We will use the slides provided by the publisher to anchor our discussions, but they are NOT a substitute for the discussion in the class. Neither the slides, nor the text, by themselves completely capture the material we will cover, especially the part about recent developments and cutting edge research! It is expected that you will attend, follow, and participate in the discussions in class.

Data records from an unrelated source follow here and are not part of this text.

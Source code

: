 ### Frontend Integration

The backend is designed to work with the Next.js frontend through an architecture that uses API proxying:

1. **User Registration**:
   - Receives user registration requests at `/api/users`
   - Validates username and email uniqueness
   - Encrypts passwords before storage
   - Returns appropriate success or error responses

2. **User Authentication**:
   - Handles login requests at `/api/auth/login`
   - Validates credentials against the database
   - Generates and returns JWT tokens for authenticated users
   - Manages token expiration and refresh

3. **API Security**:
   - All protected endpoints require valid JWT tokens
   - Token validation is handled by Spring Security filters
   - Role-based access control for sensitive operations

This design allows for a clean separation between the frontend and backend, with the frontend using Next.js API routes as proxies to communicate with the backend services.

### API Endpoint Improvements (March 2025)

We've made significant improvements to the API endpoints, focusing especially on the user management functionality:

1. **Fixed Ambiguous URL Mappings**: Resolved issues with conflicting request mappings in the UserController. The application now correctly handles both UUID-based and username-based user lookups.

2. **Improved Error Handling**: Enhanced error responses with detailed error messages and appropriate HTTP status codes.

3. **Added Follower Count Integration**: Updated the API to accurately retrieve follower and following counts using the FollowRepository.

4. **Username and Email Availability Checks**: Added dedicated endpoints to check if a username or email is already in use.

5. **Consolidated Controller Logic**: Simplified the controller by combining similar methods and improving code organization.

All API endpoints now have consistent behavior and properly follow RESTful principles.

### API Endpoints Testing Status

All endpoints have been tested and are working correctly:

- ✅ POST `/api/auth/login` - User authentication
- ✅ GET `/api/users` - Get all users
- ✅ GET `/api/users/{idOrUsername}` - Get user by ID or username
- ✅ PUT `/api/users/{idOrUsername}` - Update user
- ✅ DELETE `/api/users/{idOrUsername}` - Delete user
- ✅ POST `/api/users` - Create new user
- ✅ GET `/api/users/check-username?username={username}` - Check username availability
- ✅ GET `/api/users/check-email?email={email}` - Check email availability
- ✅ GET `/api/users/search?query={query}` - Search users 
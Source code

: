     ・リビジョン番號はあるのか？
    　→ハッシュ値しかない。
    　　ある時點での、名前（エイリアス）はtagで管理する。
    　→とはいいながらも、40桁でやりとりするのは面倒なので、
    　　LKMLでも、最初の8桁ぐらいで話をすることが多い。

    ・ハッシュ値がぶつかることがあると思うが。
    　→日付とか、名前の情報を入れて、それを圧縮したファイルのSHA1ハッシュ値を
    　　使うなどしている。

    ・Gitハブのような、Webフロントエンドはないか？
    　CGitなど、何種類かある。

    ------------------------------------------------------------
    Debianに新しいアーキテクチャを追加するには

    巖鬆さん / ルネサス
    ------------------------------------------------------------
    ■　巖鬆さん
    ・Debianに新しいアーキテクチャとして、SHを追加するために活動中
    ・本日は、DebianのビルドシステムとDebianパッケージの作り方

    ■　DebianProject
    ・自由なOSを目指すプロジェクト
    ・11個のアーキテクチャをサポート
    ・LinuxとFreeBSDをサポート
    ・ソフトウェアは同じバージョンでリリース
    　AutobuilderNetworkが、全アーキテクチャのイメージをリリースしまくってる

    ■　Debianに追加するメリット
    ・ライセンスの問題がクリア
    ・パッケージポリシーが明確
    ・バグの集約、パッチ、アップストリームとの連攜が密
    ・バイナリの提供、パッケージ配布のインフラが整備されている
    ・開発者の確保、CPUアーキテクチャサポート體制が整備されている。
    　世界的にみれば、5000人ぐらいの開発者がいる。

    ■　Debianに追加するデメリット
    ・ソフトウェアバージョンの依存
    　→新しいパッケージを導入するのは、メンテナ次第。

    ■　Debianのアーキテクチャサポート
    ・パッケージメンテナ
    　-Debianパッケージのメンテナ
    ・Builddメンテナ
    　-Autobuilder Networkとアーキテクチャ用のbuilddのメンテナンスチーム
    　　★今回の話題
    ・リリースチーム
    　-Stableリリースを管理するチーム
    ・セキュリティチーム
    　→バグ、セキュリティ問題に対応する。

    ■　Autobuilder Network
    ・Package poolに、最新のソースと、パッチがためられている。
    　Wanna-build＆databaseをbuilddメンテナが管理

The Important Stuff (i.e. grades)
Given the format of this course, attendance and class discussion are essential
for the learning process. Most of the classes are virtual, and will not require your physical presence. You however do need to keep up with the online lectures, since at various points short, online quizzes will be given. We will also meet physically a few times in the semester. Those dates will be communicated to you via email and Moodle sufficiently in advance. I will not give any makeups for these quizzes. Course grades will be a function of your performance in the projects,
paper summaries, quizzes, and exams, as well as of your participation
in class.
If you miss any lectures, it
is your responsibility to find out what went on during the lecture and to
collect any material that were handed out. The grades will be based on a curve. A tentative breakdown of
grades, likely to change as we go along is
-
Exams 25%
- Quizzes 10%
-
Projects 65%
Academic Dishonesty
Academic Integrity is a key element of education. You should definitely read point 10 given on Prof. S. Arun Kumar's webpage at
http://www.cse.iitd.ernet.in/~sak/courses/general.html. It elanborates on the academic conduct policy. As you have probably been told
umpteen times by now, violating this policy is a strict no-no! If we
catch anyone cheating, we will take the maximum action possible
against them, including reporting the matter to the appropriate
university authorities. Please cooperate by doing your own work and
not seeking inappropriate help from your classmates. You may, of
course, discuss homeworks and assignments amongst yourselves, as long
as that discussion does not lead to a exchange of solutions.
Extra Help
We recognize that some of you may have disabilities that require special
attention from the instructional staff. Please make us aware of them at your
earliest so that IITD can make suitable arrangements as appropriate.